My understanding being that Forward Incremental will use 1 write IO during the backup then 1 read and 1 write after the backup to do the merge. Where RI will use 3 IO during the whole backup process, 1 write of the new block, 1 read of an existing block and another write to put that existing block into the new file. My understanding was that with ReFS the 'existing block' IO is just re-mapped instead of actually read/written. So this improves the speed of the process and takes the actual IO load away from the disk array and does it at a software level instead. I understand that would cause fragmentation of the files, but that would happen anyway with ReFS no?

I thought that Reverse Incremental would give the benefit of the latest backup always being a full, but the IO load issue normally associated with it would be removed due to benefits of ReFS functionality.
Our problem with using Forward Incremental is that we rely on the full chain to go back to last night, if there is an issue with any of the chain the backup is no good. 99% of the time we only want to restore from last night. With Reverse Incremental we always have a full backup being last night.

Any comments on why Reverse Incremental is the worst for IO with ReFS? To me it seems like the ideal candidate to use with ReFS? Why is Forward Incremental so much better with ReFS?

Thanks!

Post by **foggy** » Mar 15, 2017 5:41 pm this post

You're correct, ReFS allows to save 2 of those 3 I/O's thanks to block cloning. Here's a good thread regarding this, btw.

ChrisGundry · Post by **ChrisGundry** » Mar 15, 2017 5:47 pm this post

OK thanks Foggy. I thought that was the case...

I guess my question was why Gostev was saying that he wouldn't use it on ReFS, wondered what the reason for it was?

Post by **foggy** » Mar 15, 2017 5:57 pm this post

Another disadvantage of this method is that it heavily defragments full backup file.

ChrisGundry · Post by **ChrisGundry** » Mar 15, 2017 5:59 pm this post

Where as Forward Incremental would be more sequential and less fragmented? I figured that as that was also using block cloning it would be similarly fragmented to reverse incremental?
Thanks

DaveWatkins · Post by **DaveWatkins** » Mar 15, 2017 7:06 pm this post

I'm also confused as to why Forward Incremental would cause less fragmentation since at the end of the day the VIB's are still merged into the VBK, it just happens at the other end of the chain. I'd love to know the rationale sicne I've got no problem switching to forward at this point as long as we can sustain our backup speed to tape

Post by **Gostev** » Mar 15, 2017 8:34 pm this post

Just think about how increments are created in both modes. They are sequential writes into contiguous VIB file in case of forward incremental mode, and random writes into VBK in case of reversed incremental mode (plus VRB files pointing at random existing blocks which were previously a part of VBK).
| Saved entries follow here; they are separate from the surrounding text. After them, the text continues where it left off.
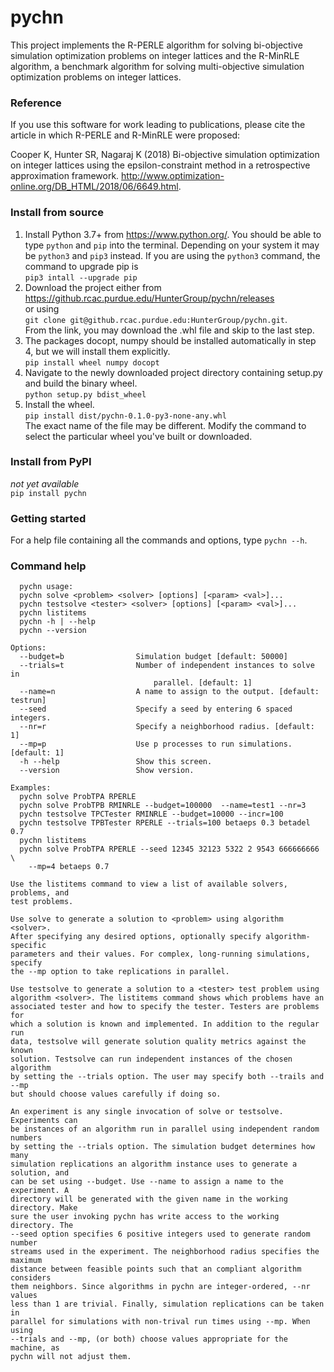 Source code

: # pychn

This project implements the R-PERLE algorithm for solving bi-objective simulation optimization problems on integer lattices and the R-MinRLE algorithm, a benchmark algorithm for solving multi-objective simulation optimization problems on integer lattices.

### Reference
If you use this software for work leading to publications, please cite the article in which R-PERLE and R-MinRLE were proposed:

Cooper K, Hunter SR, Nagaraj K (2018) Bi-objective simulation optimization on integer lattices using the epsilon-constraint method in a retrospective approximation framework. http://www.optimization-online.org/DB_HTML/2018/06/6649.html.

### Install from source
1. Install Python 3.7+ from https://www.python.org/. You should be able to type `python` and `pip` into the terminal. Depending on your system it may be `python3` and `pip3` instead.  If you are using the `python3` command, the command to upgrade pip is  
`pip3 intall --upgrade pip`  
1. Download the project either from  
https://github.rcac.purdue.edu/HunterGroup/pychn/releases   
or using  
`git clone git@github.rcac.purdue.edu:HunterGroup/pychn.git`.  
From the link, you may download the .whl file and skip to the last step.  
1. The packages docopt, numpy should be installed automatically in step 4, but we will install them explicitly.   
`pip install wheel numpy docopt`  
1. Navigate to the newly downloaded project directory containing setup.py and build the binary wheel.  
`python setup.py bdist_wheel`
1. Install the wheel.  
`pip install dist/pychn-0.1.0-py3-none-any.whl`  
The exact name of the file may be different. Modify the command to select the particular wheel you've built or downloaded.

### Install from PyPI
*not yet available*  
`pip install pychn`

### Getting started
For a help file containing all the commands and options, type `pychn --h`.

### Command help
```
  pychn usage:
  pychn solve <problem> <solver> [options] [<param> <val>]...
  pychn testsolve <tester> <solver> [options] [<param> <val>]...
  pychn listitems
  pychn -h | --help
  pychn --version

Options:
  --budget=b                Simulation budget [default: 50000]
  --trials=t                Number of independent instances to solve in
                                parallel. [default: 1]
  --name=n                  A name to assign to the output. [default: testrun]
  --seed                    Specify a seed by entering 6 spaced integers.
  --nr=r                    Specify a neighborhood radius. [default: 1]
  --mp=p                    Use p processes to run simulations. [default: 1]
  -h --help                 Show this screen.
  --version                 Show version.

Examples:
  pychn solve ProbTPA RPERLE
  pychn solve ProbTPB RMINRLE --budget=100000  --name=test1 --nr=3
  pychn testsolve TPCTester RMINRLE --budget=10000 --incr=100
  pychn testsolve TPBTester RPERLE --trials=100 betaeps 0.3 betadel 0.7
  pychn listitems
  pychn solve ProbTPA RPERLE --seed 12345 32123 5322 2 9543 666666666 \
    --mp=4 betaeps 0.7

Use the listitems command to view a list of available solvers, problems, and
test problems.

Use solve to generate a solution to <problem> using algorithm <solver>.
After specifying any desired options, optionally specify algorithm-specific
parameters and their values. For complex, long-running simulations, specify
the --mp option to take replications in parallel.

Use testsolve to generate a solution to a <tester> test problem using
algorithm <solver>. The listitems command shows which problems have an
associated tester and how to specify the tester. Testers are problems for
which a solution is known and implemented. In addition to the regular run
data, testsolve will generate solution quality metrics against the known
solution. Testsolve can run independent instances of the chosen algorithm
by setting the --trials option. The user may specify both --trails and --mp
but should choose values carefully if doing so.

An experiment is any single invocation of solve or testsolve. Experiments can
be instances of an algorithm run in parallel using independent random numbers
by setting the --trials option. The simulation budget determines how many
simulation replications an algorithm instance uses to generate a solution, and
can be set using --budget. Use --name to assign a name to the experiment. A
directory will be generated with the given name in the working directory. Make
sure the user invoking pychn has write access to the working directory. The
--seed option specifies 6 positive integers used to generate random number
streams used in the experiment. The neighborhood radius specifies the maximum
distance between feasible points such that an compliant algorithm considers
them neighbors. Since algorithms in pychn are integer-ordered, --nr values
less than 1 are trivial. Finally, simulation replications can be taken in
parallel for simulations with non-trival run times using --mp. When using
--trials and --mp, (or both) choose values appropriate for the machine, as
pychn will not adjust them.
```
DaveWatkins · Post by **DaveWatkins** » Mar 15, 2017 8:38 pm this post

Ahh, of course, so as vib's are rolled into a VBK in FI the entire VIB file stays as a single chunk on the file system, so while you're still fragmenting the VBK but ontly by adding 2 fragments (the VIB and the remaining VBK), it's not to the same extreme as RI which could add hundreds of fragments just by writing out a single VRB because they could be spread all over the exiting VBK.

Maybe a warning on job creation for RI jobs pointing to a ReFS volume?
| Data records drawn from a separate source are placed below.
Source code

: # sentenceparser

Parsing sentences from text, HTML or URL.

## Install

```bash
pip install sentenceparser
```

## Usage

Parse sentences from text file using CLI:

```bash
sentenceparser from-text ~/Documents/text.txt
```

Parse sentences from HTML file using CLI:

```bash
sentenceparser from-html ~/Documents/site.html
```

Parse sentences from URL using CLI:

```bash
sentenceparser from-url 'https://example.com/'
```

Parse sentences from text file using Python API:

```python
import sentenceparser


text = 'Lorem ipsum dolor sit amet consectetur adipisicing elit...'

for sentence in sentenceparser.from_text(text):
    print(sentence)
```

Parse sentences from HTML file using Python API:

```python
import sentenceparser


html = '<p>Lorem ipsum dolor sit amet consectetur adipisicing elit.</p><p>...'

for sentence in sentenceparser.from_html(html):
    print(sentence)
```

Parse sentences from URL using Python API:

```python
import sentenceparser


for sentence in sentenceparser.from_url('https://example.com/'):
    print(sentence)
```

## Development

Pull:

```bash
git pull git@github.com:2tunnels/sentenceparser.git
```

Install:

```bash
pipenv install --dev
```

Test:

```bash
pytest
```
Post by **Gostev** » Mar 15, 2017 9:01 pm this post

There's one in the label itself, it says (slower) next to its name

naturally, reversed incremental is a few times slower on any file system at all - and the fragmentation issue is not specific to ReFS.

DaveWatkins · Post by **DaveWatkins** » Mar 15, 2017 9:04 pm this post

But the fragmentation is, since it's usually kept under control by File Maintenance but on ReFS File Maintenance basically does nothing other than create a new VBK pointing to exactly the same blocks as the old one

Post by **Gostev** » Mar 15, 2017 9:05 pm this post

That is correct.

Stephan23 · Post by **Stephan23** » May 07, 2019 1:02 pm this post

Gostev wrote: ↑Mar 10, 2017 1:52 pm Maintenance operation essentially only does "compact" operation which releases the no longer used backup file blocks to the file system

What exactly are maintenance operations?
Does it include "Defrag and compact full backup file"?
If yes, do I understand it correctly that, if I use this option, it does not require additional space on the repository for this task?
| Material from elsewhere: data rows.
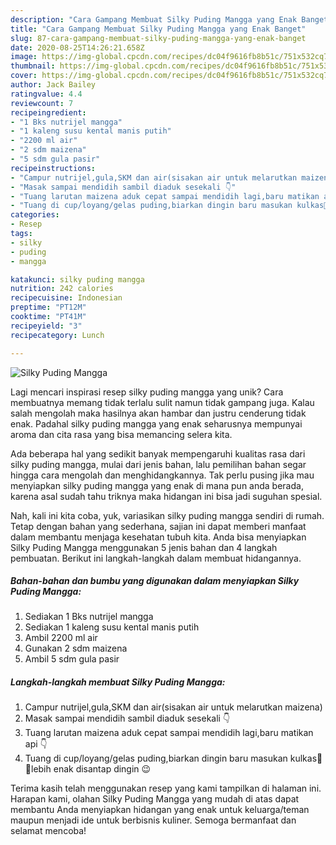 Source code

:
 ```yaml
---
description: "Cara Gampang Membuat Silky Puding Mangga yang Enak Banget"
title: "Cara Gampang Membuat Silky Puding Mangga yang Enak Banget"
slug: 87-cara-gampang-membuat-silky-puding-mangga-yang-enak-banget
date: 2020-08-25T14:26:21.658Z
image: https://img-global.cpcdn.com/recipes/dc04f9616fb8b51c/751x532cq70/silky-puding-mangga-foto-resep-utama.jpg
thumbnail: https://img-global.cpcdn.com/recipes/dc04f9616fb8b51c/751x532cq70/silky-puding-mangga-foto-resep-utama.jpg
cover: https://img-global.cpcdn.com/recipes/dc04f9616fb8b51c/751x532cq70/silky-puding-mangga-foto-resep-utama.jpg
author: Jack Bailey
ratingvalue: 4.4
reviewcount: 7
recipeingredient:
- "1 Bks nutrijel mangga"
- "1 kaleng susu kental manis putih"
- "2200 ml air"
- "2 sdm maizena"
- "5 sdm gula pasir"
recipeinstructions:
- "Campur nutrijel,gula,SKM dan air(sisakan air untuk melarutkan maizena)"
- "Masak sampai mendidih sambil diaduk sesekali 👇"
- "Tuang larutan maizena aduk cepat sampai mendidih lagi,baru matikan api 👇"
- "Tuang di cup/loyang/gelas puding,biarkan dingin baru masukan kulkas🤤😍lebih enak disantap dingin 😉"
categories:
- Resep
tags:
- silky
- puding
- mangga

katakunci: silky puding mangga 
nutrition: 242 calories
recipecuisine: Indonesian
preptime: "PT12M"
cooktime: "PT41M"
recipeyield: "3"
recipecategory: Lunch

---
```



![Silky Puding Mangga](https://img-global.cpcdn.com/recipes/dc04f9616fb8b51c/751x532cq70/silky-puding-mangga-foto-resep-utama.jpg)

Lagi mencari inspirasi resep silky puding mangga yang unik? Cara membuatnya memang tidak terlalu sulit namun tidak gampang juga. Kalau salah mengolah maka hasilnya akan hambar dan justru cenderung tidak enak. Padahal silky puding mangga yang enak seharusnya mempunyai aroma dan cita rasa yang bisa memancing selera kita.



Ada beberapa hal yang sedikit banyak mempengaruhi kualitas rasa dari silky puding mangga, mulai dari jenis bahan, lalu pemilihan bahan segar hingga cara mengolah dan menghidangkannya. Tak perlu pusing jika mau menyiapkan silky puding mangga yang enak di mana pun anda berada, karena asal sudah tahu triknya maka hidangan ini bisa jadi suguhan spesial.


Nah, kali ini kita coba, yuk, variasikan silky puding mangga sendiri di rumah. Tetap dengan bahan yang sederhana, sajian ini dapat memberi manfaat dalam membantu menjaga kesehatan tubuh kita. Anda bisa menyiapkan Silky Puding Mangga menggunakan 5 jenis bahan dan 4 langkah pembuatan. Berikut ini langkah-langkah dalam membuat hidangannya.

<!--inarticleads1-->

##### Bahan-bahan dan bumbu yang digunakan dalam menyiapkan Silky Puding Mangga:

1. Sediakan 1 Bks nutrijel mangga
1. Sediakan 1 kaleng susu kental manis putih
1. Ambil 2200 ml air
1. Gunakan 2 sdm maizena
1. Ambil 5 sdm gula pasir




<!--inarticleads2-->

##### Langkah-langkah membuat Silky Puding Mangga:

1. Campur nutrijel,gula,SKM dan air(sisakan air untuk melarutkan maizena)
1. Masak sampai mendidih sambil diaduk sesekali 👇
1. Tuang larutan maizena aduk cepat sampai mendidih lagi,baru matikan api 👇
1. Tuang di cup/loyang/gelas puding,biarkan dingin baru masukan kulkas🤤😍lebih enak disantap dingin 😉




Terima kasih telah menggunakan resep yang kami tampilkan di halaman ini. Harapan kami, olahan Silky Puding Mangga yang mudah di atas dapat membantu Anda menyiapkan hidangan yang enak untuk keluarga/teman maupun menjadi ide untuk berbisnis kuliner. Semoga bermanfaat dan selamat mencoba!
I am currently in the process of scheduling health checks and defrags for all our jobs but don't want to risk to fill up the repository with temporary files.

Sorry to dig up this old thread, but it showed up on google and fits perfectly for my scenario.

Regards
Stephan

Edit: I think I found the answer myself in another thread from foggy:
veeam-backup-replication-f2/needs-maint ... ml#p256048

Although Gostev basically already said the same thing. I just wanted to be sure.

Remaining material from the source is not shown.